Take each line of the listing that has the string "models" and report it.

━━━ INPUT DATA

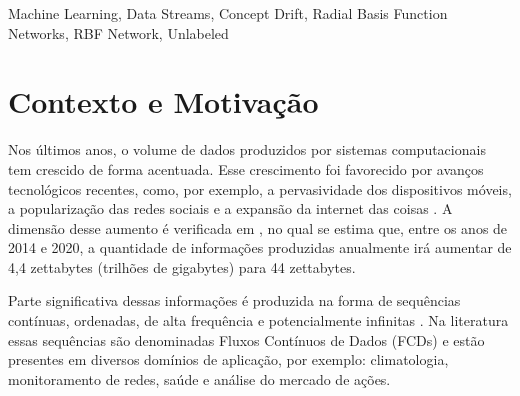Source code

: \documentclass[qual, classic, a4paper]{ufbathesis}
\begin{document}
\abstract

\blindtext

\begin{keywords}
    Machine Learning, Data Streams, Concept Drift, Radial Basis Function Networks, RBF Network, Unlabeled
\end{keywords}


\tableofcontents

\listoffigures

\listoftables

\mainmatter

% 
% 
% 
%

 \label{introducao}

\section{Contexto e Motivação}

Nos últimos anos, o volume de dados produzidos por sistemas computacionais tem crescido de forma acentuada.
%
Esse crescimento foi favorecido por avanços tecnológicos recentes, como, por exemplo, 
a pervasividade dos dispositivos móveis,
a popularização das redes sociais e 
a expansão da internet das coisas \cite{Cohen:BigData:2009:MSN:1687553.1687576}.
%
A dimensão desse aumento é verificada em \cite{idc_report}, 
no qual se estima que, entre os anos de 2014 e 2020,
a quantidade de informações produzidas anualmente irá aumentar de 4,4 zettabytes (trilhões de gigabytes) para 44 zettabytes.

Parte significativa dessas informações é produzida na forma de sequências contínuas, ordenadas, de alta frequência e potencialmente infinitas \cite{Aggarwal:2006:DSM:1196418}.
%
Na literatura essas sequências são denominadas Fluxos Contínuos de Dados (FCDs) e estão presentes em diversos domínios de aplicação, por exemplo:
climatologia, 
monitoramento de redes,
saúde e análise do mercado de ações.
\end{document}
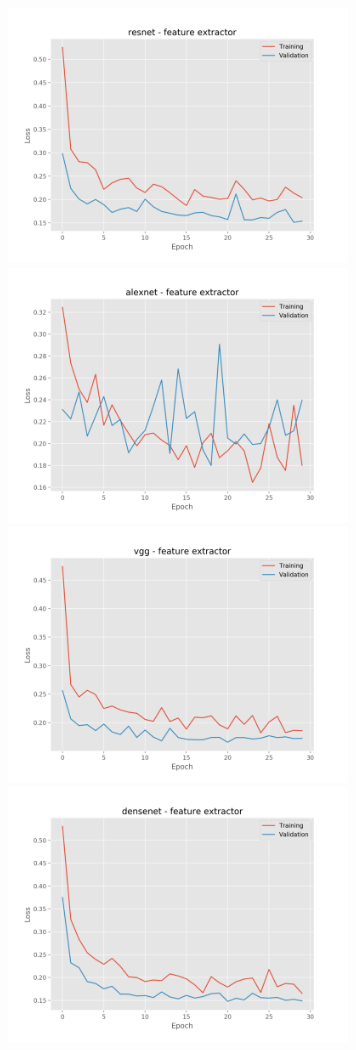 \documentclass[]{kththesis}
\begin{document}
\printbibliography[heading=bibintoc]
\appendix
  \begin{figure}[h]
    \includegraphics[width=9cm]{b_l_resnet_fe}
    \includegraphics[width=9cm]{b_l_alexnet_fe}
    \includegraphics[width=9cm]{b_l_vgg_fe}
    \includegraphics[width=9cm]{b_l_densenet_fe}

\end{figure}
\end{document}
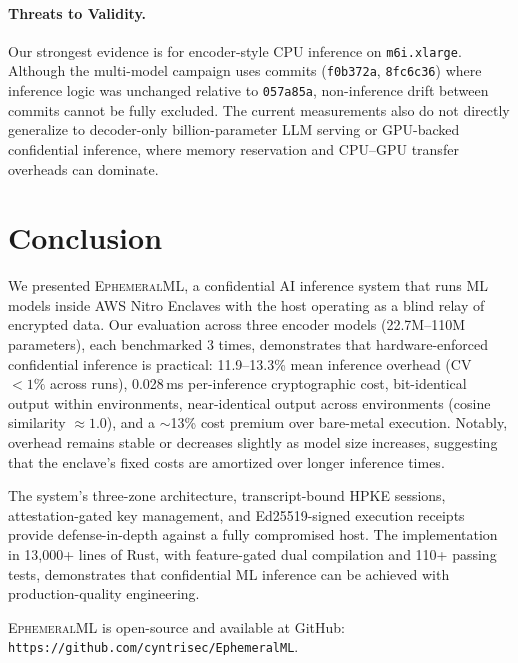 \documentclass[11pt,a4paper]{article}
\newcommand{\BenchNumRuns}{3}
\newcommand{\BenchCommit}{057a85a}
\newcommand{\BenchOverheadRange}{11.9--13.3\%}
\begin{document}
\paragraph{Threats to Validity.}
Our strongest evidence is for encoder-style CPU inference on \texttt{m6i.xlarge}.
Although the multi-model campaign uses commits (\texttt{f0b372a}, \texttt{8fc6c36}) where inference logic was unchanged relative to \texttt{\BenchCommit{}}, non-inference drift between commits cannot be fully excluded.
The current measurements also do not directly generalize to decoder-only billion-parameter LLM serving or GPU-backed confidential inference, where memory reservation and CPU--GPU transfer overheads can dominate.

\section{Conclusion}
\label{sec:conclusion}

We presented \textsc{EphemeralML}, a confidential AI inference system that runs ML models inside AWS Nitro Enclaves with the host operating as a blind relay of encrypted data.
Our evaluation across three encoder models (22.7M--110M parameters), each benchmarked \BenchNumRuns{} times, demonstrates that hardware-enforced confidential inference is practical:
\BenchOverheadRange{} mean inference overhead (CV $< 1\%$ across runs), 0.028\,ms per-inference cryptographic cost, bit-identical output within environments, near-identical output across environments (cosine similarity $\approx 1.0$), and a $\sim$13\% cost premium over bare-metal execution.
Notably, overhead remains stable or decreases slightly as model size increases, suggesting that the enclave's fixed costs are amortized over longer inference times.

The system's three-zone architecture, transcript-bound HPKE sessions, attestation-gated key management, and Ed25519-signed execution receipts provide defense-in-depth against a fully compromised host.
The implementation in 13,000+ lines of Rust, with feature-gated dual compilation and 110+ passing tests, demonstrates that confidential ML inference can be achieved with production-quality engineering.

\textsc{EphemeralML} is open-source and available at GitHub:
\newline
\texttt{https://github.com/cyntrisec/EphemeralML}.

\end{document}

━━━━━━

FINISHED EXERCISE:
We presented \textsc{EphemeralML}, a confidential AI inference system that runs ML models inside AWS Nitro Enclaves with the host operating as a blind relay of encrypted data.
Our evaluation across three encoder models (22.7M--110M parameters), each benchmarked \BenchNumRuns{} times, demonstrates that hardware-enforced confidential inference is practical:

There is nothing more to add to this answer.